Yvon Paré revient au petit écran à compter de lundi, dans le cadre d'une série d'ateliers consacrés à la romancière Nicole Houde.

Une série consacrée à Nicole Houde

CogecoTV s'associe une nouvelle fois à l'Association professionnelle des écrivains de la Sagamie et au Service des arts et de la culture de Saguenay, par l'entremise d'Yvon Paré. À compter de cette semaine, les télés communautaires associées à ce réseau, au Lac-Saint-Jean, diffuseront quatre ateliers littéraires animés par l'auteur et journaliste. Ils porteront sur l'écrivaine Nicole Houde, plus spécifiquement sur son oeuvre romanesque.
«Après avoir dépeint l'histoire de notre littérature, ça me tentait de parler de Nicole, qui est décédée le 3 février 2016. Il s'agit d'une écrivaine de la région qui s'est imposée sur la scène nationale en racontant des histoires parfois très dures, mettant en scène des femmes écrasées. Je me suis replongé dans ses 14 romans pour y arriver, ce qui m'a permis d'en dégager les lignes de force», a souligné Yvon Paré vendredi, lors d'une entrevue accordée au Quotidien.
Le chemin qu'il trace va de la noirceur vers la lumière, ce qui suit la courbe qu'empruntent les fictions créées par l'auteure originaire de Saint-Fulgence. Ce qui sera également évoqué, c'est la singularité du regard que Nicole Houde porte sur la société québécoise. C'est celui d'une anthropologue, puisque c'est dans ce domaine qu'elle avait étudié. Suivant la même logique, il sera question de la théorie de Darwin sur l'évolution des espèces.
«Darwin est très présent dans son oeuvre, notamment à travers ses portraits de femmes. Nicole établit une filiation avec l'univers, avec les arbres, les feuilles, une façon d'illustrer le fait que les êtres humains sont ouverts sur le monde, même si la société érige toutes sortes de barrières. C'est pour cette raison, d'ailleurs, qu'il y a tant de personnages révoltés dans ses romans», énonce Yvon Paré.
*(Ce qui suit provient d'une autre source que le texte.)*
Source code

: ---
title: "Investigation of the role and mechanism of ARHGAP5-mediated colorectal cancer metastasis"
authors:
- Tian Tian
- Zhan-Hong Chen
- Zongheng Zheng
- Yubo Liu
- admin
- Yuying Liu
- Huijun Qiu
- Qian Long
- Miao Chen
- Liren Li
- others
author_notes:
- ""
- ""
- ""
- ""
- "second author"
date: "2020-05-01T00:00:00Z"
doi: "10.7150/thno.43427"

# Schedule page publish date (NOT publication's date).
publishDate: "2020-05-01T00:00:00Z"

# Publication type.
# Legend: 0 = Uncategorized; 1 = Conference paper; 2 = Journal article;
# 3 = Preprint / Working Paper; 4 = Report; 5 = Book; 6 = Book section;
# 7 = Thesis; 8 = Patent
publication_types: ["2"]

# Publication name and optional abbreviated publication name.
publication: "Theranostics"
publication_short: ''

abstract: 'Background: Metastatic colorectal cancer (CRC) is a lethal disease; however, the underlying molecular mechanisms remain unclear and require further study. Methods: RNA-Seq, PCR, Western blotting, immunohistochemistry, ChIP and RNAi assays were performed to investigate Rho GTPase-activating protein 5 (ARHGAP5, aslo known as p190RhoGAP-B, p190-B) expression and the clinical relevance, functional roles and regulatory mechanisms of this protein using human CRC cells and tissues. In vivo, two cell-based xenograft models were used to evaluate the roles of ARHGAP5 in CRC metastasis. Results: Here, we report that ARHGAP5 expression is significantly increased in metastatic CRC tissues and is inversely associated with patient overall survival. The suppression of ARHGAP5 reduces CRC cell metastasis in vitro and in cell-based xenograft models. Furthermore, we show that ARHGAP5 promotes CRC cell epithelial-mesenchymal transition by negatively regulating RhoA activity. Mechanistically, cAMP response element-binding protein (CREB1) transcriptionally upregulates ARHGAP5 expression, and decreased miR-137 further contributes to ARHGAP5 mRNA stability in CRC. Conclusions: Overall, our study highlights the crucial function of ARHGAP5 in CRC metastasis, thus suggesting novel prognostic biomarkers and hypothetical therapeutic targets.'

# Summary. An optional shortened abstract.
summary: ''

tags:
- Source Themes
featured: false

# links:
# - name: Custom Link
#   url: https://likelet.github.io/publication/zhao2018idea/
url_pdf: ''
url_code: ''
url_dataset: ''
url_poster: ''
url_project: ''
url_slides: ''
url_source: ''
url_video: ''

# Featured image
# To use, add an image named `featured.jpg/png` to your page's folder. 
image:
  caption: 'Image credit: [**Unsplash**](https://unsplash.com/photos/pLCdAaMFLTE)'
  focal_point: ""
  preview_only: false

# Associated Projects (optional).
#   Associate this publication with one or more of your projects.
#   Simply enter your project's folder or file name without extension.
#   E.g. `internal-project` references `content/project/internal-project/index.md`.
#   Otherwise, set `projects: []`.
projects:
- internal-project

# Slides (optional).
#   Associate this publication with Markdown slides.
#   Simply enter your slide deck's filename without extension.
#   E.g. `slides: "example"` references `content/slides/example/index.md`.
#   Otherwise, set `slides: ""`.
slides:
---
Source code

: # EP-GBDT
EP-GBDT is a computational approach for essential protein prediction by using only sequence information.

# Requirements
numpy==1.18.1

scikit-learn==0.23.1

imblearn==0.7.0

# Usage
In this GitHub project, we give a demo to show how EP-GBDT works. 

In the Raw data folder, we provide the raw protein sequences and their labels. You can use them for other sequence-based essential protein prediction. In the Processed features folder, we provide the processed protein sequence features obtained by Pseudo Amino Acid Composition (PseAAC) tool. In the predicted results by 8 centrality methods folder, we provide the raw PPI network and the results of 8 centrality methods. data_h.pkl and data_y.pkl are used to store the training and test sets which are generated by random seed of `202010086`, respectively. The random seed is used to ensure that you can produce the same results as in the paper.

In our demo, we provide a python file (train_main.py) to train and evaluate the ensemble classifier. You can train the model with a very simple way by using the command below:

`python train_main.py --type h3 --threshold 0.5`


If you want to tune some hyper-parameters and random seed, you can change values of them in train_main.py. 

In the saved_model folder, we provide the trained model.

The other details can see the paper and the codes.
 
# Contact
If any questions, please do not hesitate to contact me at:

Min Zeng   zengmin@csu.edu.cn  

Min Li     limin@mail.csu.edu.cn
Dans ses ateliers, on verra apparaître des bouts de la vie de Nicole Houde, qui fut son amie pendant une trentaine d'années. «En faisant des liens avec ses proches, ça rend ses livres moins abstraits», explique-t-il. Toujours sous un angle personnel, le fait de relire les ouvrages de sa consoeur, tous publiés aux Éditions de la Pleine Lune, l'a amené à jeter un regard neuf sur son propre univers.
«Il y a un parallèle entre nos deux mondes, puisque je suis né à La Doré, qui est aussi un village forestier, fait observer Yvon Paré. Dans la foulée de la série, j'ai d'ailleurs entamé l'écriture d'un livre portant sur l'oeuvre de Nicole. Il s'agit d'un dialogue et elle me répond par l'entremise de ses textes. Je souhaite compléter le manuscrit à l'automne et procéder au lancement avant le Salon du livre de Montréal, qui a lieu en novembre.»
Revenant sur sa première incursion à la télévision, enfin, il note que les huit émissions, qui ont également été diffusées au Saguenay grâce à VOX, semblent avoir trouvé leur public. «Un bonhomme qui parle de littérature pendant 90 minutes, il n'y a pas beaucoup d'action là-dedans, mais on m'a parlé de ça tout l'été», constate Yvon Paré.